Gold and America's Fake Default

October 29th, 2013
in gold, syndication

Bullion Vault Article of the Week

Written by , Bullion Vault

Gold just isn't working as advertised as Washington flirts with disaster...

There is no denying that precious metals were falling even as the U.S. debt-limit deadline drew so near, you could see that it was wearing a wig.

In fact, the mere hint of a short-term fix to avoid default earlier this month knocked gold prices below $1300 on 11 October, with a further plunge as U.S. trade opened on the 16th.

Follow up:

For long-time investors, the irony looks so thick you could butter your toast with it.

The U.S. Dollar is the world's most important currency. The United States is also the world's largest debtor. So-called gold "bugs" who began buying gold in the early 2000s thought they saw what was coming. Then from 2007, Washington only added to its historic debt pile, backing the nation's entire finance sector with yet more taxpayer promises.

The endgame looked clear. And it looked like it might be within a week of happening. We had the very real risk of an outright default, a failure by the United States government to pay its debts or bills as they come due.

US Treasury bonds underpin the world's financial system, setting interest rates and acting as collateral for pretty much the entire planet. The panic about to take hold should have meant gold and silver would be soaring. Yet there we were, back below $1300 and $22 per ounce.

From John Waggoner in USA Today on 10 October:

"You would think that the threat of a government default would send gold soaring. In default, after all, those who normally buy government debt would flee, driving down the value of US currency on foreign markets. But gold is doing little to aid your portfolio."

Dan Denbow - a guy who understands gold more than most, as manager of the $1bn USAA Precious Metals fund (USAGX) adds:

"Honestly, it doesn't make sense.  The current situation is a bit perplexing."

But step back for a second. The world doesn't fit your model. So the world must be wrong?

Back in 2009, "the recent price surge looks suspiciously like a bubble," wrote Nouriel Roubini of gold. Because in the absence of severe inflation, or a catastrophic economic collapse, the NYU Stern School professor couldn't imagine gold rising.

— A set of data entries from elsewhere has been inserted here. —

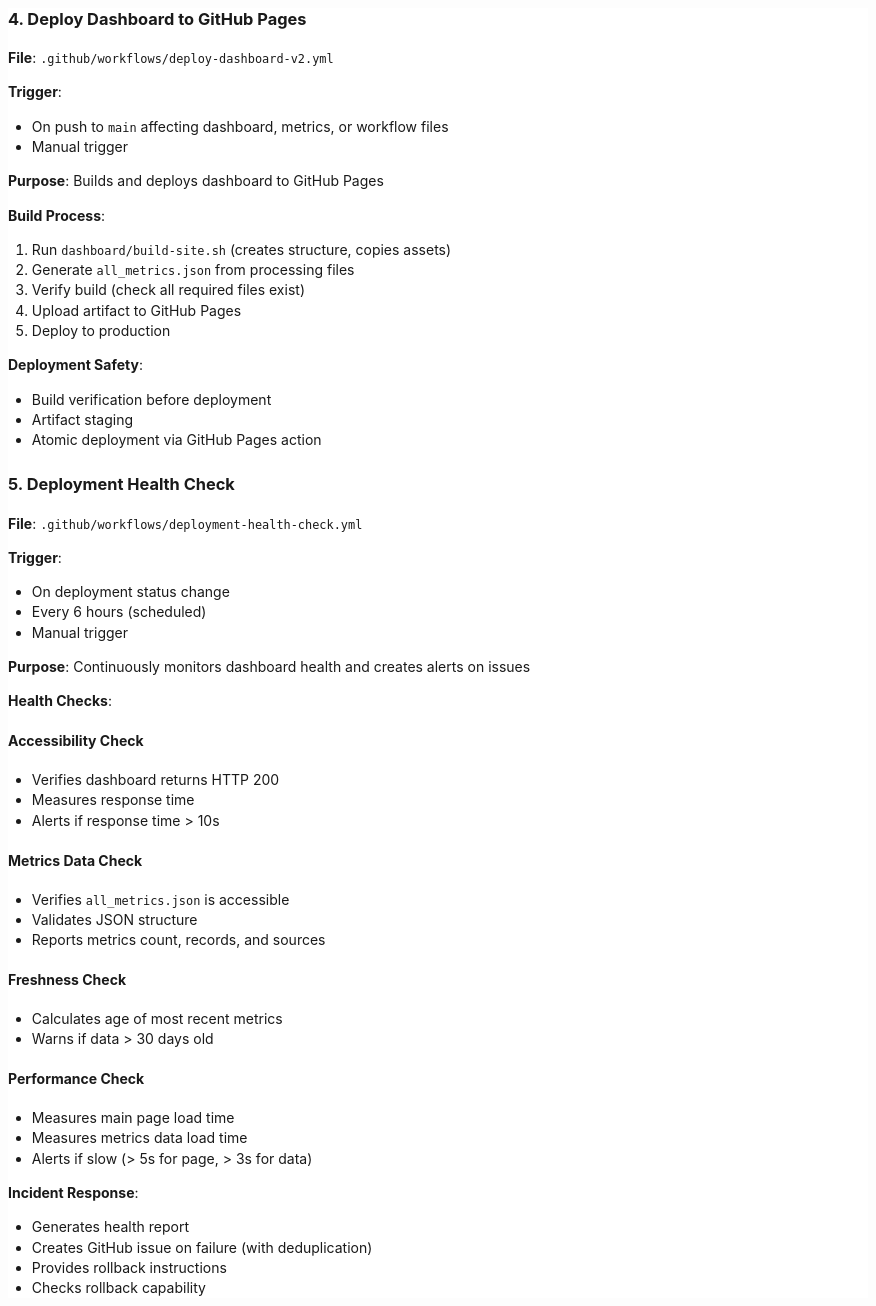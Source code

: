 ### 4. Deploy Dashboard to GitHub Pages

**File**: `.github/workflows/deploy-dashboard-v2.yml`

**Trigger**:
- On push to `main` affecting dashboard, metrics, or workflow files
- Manual trigger

**Purpose**: Builds and deploys dashboard to GitHub Pages

**Build Process**:
1. Run `dashboard/build-site.sh` (creates structure, copies assets)
2. Generate `all_metrics.json` from processing files
3. Verify build (check all required files exist)
4. Upload artifact to GitHub Pages
5. Deploy to production

**Deployment Safety**:
- Build verification before deployment
- Artifact staging
- Atomic deployment via GitHub Pages action

### 5. Deployment Health Check

**File**: `.github/workflows/deployment-health-check.yml`

**Trigger**:
- On deployment status change
- Every 6 hours (scheduled)
- Manual trigger

**Purpose**: Continuously monitors dashboard health and creates alerts on issues

**Health Checks**:

#### Accessibility Check
- Verifies dashboard returns HTTP 200
- Measures response time
- Alerts if response time > 10s

#### Metrics Data Check
- Verifies `all_metrics.json` is accessible
- Validates JSON structure
- Reports metrics count, records, and sources

#### Freshness Check
- Calculates age of most recent metrics
- Warns if data > 30 days old

#### Performance Check
- Measures main page load time
- Measures metrics data load time
- Alerts if slow (> 5s for page, > 3s for data)

**Incident Response**:
- Generates health report
- Creates GitHub issue on failure (with deduplication)
- Provides rollback instructions
- Checks rollback capability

Yet it was. So gold must be wrong. Because of course, Roubini could only be right.

Now in late 2013, the opposite problem is confusing pundits worldwide. Gold is falling when it "should" be soaring. Maybe gravity's failed, the earth is flat, or somebody's rigging the market?

But check the other end of your telescope, and this U.S. "default" isn't for real. It's a sham, a fraud, a scamola, and the financial markets know it. Political posturing is all that is happening. America faces default on a technicality, not a strike by its creditors. Even if no deal is done by October 17th, equity and bond investors know the US can borrow and spend all it wants at the moment. Only the arbitrary and very moveable debt ceiling is stopping it. And the U.S. of course remains the world's biggest economy, and the source of its hottest must-have investments, regardless of value.

Take communications, for instance. The UK has Royal Mail, floated a couple of weeks ago for the equivalent of $5.25 billion, and then jumped 38% on the next Friday's open. The monopoly postal service for the world's 7th largest economy, it's even been freed from the financial shackles of its pension promises to former employees. Not since Gordon Brown sold half the UK's gold reserves at the turn of the century has the British state offered investors quite such a bargain.

The U.S. in contrast has Twitter, priced at twice as much by its IPO.  Never mind the business models (Royal Mail made $700m operating profit in full-year 2012. Twitter lost $68m in the first-half of 2013). One of these stocks is a sell. But the faller will most likely be different short-term from long. Meantime, there's little surprise that gold and silver aren't jumping. Because the US default wouldn't really have happened, whether it had nominally happened in October or not.

Alongside U.S. assets' return to froth, the sense of crisis peaking in 2011 continues to ebb. The real panic, the financial "end times" which Tea Party Republicans are winking at, is still pending. It isn't here today. But when it does eventually show up, precious metals - most especially gold - will offer the antidote.

Physically rare and indestructible, gold is the very opposite of debt investments. Owning it puts you a million miles from being a creditor. If this U.S. default were for real, gold would say so. For now, this is not the debt default gold owners were looking for.

Expect lots more confusion, however, if the buffoons go ahead and force a technical fail any time soon.

(c) BullionVault 2013

Please Note: This article is to inform your thinking, not lead it. Only you can decide the best place for your money, and any decision you make will put your money at risk. Information or data included here may have already been overtaken by events - and must be verified elsewhere - should you choose to act on it.